*Dataset records*.
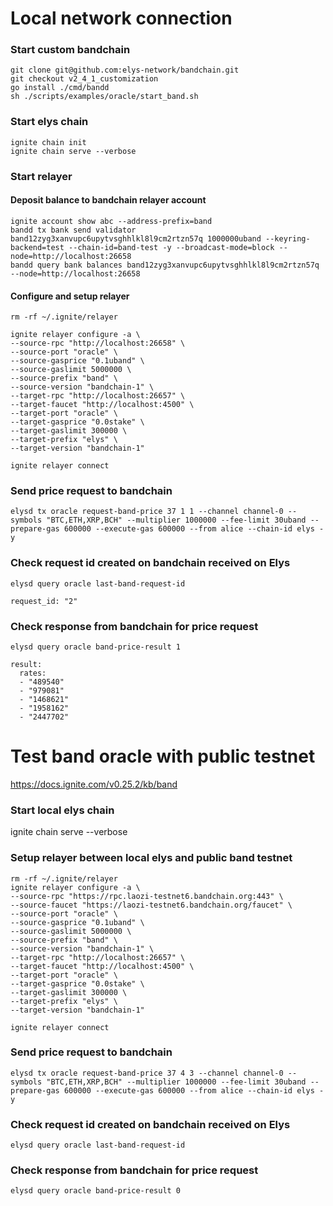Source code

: # Local network connection

### Start custom bandchain

```
git clone git@github.com:elys-network/bandchain.git
git checkout v2_4_1_customization
go install ./cmd/bandd
sh ./scripts/examples/oracle/start_band.sh
```

### Start elys chain

```
ignite chain init
ignite chain serve --verbose
```

### Start relayer

#### Deposit balance to bandchain relayer account

```
ignite account show abc --address-prefix=band
bandd tx bank send validator band12zyg3xanvupc6upytvsghhlkl8l9cm2rtzn57q 1000000uband --keyring-backend=test --chain-id=band-test -y --broadcast-mode=block --node=http://localhost:26658
bandd query bank balances band12zyg3xanvupc6upytvsghhlkl8l9cm2rtzn57q --node=http://localhost:26658
```

#### Configure and setup relayer

```
rm -rf ~/.ignite/relayer

ignite relayer configure -a \
--source-rpc "http://localhost:26658" \
--source-port "oracle" \
--source-gasprice "0.1uband" \
--source-gaslimit 5000000 \
--source-prefix "band" \
--source-version "bandchain-1" \
--target-rpc "http://localhost:26657" \
--target-faucet "http://localhost:4500" \
--target-port "oracle" \
--target-gasprice "0.0stake" \
--target-gaslimit 300000 \
--target-prefix "elys" \
--target-version "bandchain-1"

ignite relayer connect
```

### Send price request to bandchain

```
elysd tx oracle request-band-price 37 1 1 --channel channel-0 --symbols "BTC,ETH,XRP,BCH" --multiplier 1000000 --fee-limit 30uband --prepare-gas 600000 --execute-gas 600000 --from alice --chain-id elys -y
```

### Check request id created on bandchain received on Elys

```
elysd query oracle last-band-request-id

request_id: "2"
```

### Check response from bandchain for price request

```
elysd query oracle band-price-result 1

result:
  rates:
  - "489540"
  - "979081"
  - "1468621"
  - "1958162"
  - "2447702"
```

# Test band oracle with public testnet

https://docs.ignite.com/v0.25.2/kb/band

### Start local elys chain

ignite chain serve --verbose

### Setup relayer between local elys and public band testnet

```
rm -rf ~/.ignite/relayer
ignite relayer configure -a \
--source-rpc "https://rpc.laozi-testnet6.bandchain.org:443" \
--source-faucet "https://laozi-testnet6.bandchain.org/faucet" \
--source-port "oracle" \
--source-gasprice "0.1uband" \
--source-gaslimit 5000000 \
--source-prefix "band" \
--source-version "bandchain-1" \
--target-rpc "http://localhost:26657" \
--target-faucet "http://localhost:4500" \
--target-port "oracle" \
--target-gasprice "0.0stake" \
--target-gaslimit 300000 \
--target-prefix "elys" \
--target-version "bandchain-1"

ignite relayer connect
```

### Send price request to bandchain

```
elysd tx oracle request-band-price 37 4 3 --channel channel-0 --symbols "BTC,ETH,XRP,BCH" --multiplier 1000000 --fee-limit 30uband --prepare-gas 600000 --execute-gas 600000 --from alice --chain-id elys -y
```

### Check request id created on bandchain received on Elys

```
elysd query oracle last-band-request-id
```

### Check response from bandchain for price request

```
elysd query oracle band-price-result 0
```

*Try it*.
Pictures are to be left out, while the records are copied word for word.

*Output for this exercise*.
Source code

: # Local network connection

### Start custom bandchain

```
git clone git@github.com:elys-network/bandchain.git
git checkout v2_4_1_customization
go install ./cmd/bandd
sh ./scripts/examples/oracle/start_band.sh
```

### Start elys chain

```
ignite chain init
ignite chain serve --verbose
```

### Start relayer

#### Deposit balance to bandchain relayer account

```
ignite account show abc --address-prefix=band
bandd tx bank send validator band12zyg3xanvupc6upytvsghhlkl8l9cm2rtzn57q 1000000uband --keyring-backend=test --chain-id=band-test -y --broadcast-mode=block --node=http://localhost:26658
bandd query bank balances band12zyg3xanvupc6upytvsghhlkl8l9cm2rtzn57q --node=http://localhost:26658
```

#### Configure and setup relayer

```
rm -rf ~/.ignite/relayer

ignite relayer configure -a \
--source-rpc "http://localhost:26658" \
--source-port "oracle" \
--source-gasprice "0.1uband" \
--source-gaslimit 5000000 \
--source-prefix "band" \
--source-version "bandchain-1" \
--target-rpc "http://localhost:26657" \
--target-faucet "http://localhost:4500" \
--target-port "oracle" \
--target-gasprice "0.0stake" \
--target-gaslimit 300000 \
--target-prefix "elys" \
--target-version "bandchain-1"

ignite relayer connect
```

### Send price request to bandchain

```
elysd tx oracle request-band-price 37 1 1 --channel channel-0 --symbols "BTC,ETH,XRP,BCH" --multiplier 1000000 --fee-limit 30uband --prepare-gas 600000 --execute-gas 600000 --from alice --chain-id elys -y
```

### Check request id created on bandchain received on Elys

```
elysd query oracle last-band-request-id

request_id: "2"
```

### Check response from bandchain for price request

```
elysd query oracle band-price-result 1

result:
  rates:
  - "489540"
  - "979081"
  - "1468621"
  - "1958162"
  - "2447702"
```

# Test band oracle with public testnet

https://docs.ignite.com/v0.25.2/kb/band

### Start local elys chain

ignite chain serve --verbose

### Setup relayer between local elys and public band testnet

```
rm -rf ~/.ignite/relayer
ignite relayer configure -a \
--source-rpc "https://rpc.laozi-testnet6.bandchain.org:443" \
--source-faucet "https://laozi-testnet6.bandchain.org/faucet" \
--source-port "oracle" \
--source-gasprice "0.1uband" \
--source-gaslimit 5000000 \
--source-prefix "band" \
--source-version "bandchain-1" \
--target-rpc "http://localhost:26657" \
--target-faucet "http://localhost:4500" \
--target-port "oracle" \
--target-gasprice "0.0stake" \
--target-gaslimit 300000 \
--target-prefix "elys" \
--target-version "bandchain-1"

ignite relayer connect
```

### Send price request to bandchain

```
elysd tx oracle request-band-price 37 4 3 --channel channel-0 --symbols "BTC,ETH,XRP,BCH" --multiplier 1000000 --fee-limit 30uband --prepare-gas 600000 --execute-gas 600000 --from alice --chain-id elys -y
```

### Check request id created on bandchain received on Elys

```
elysd query oracle last-band-request-id
```

### Check response from bandchain for price request

```
elysd query oracle band-price-result 0
```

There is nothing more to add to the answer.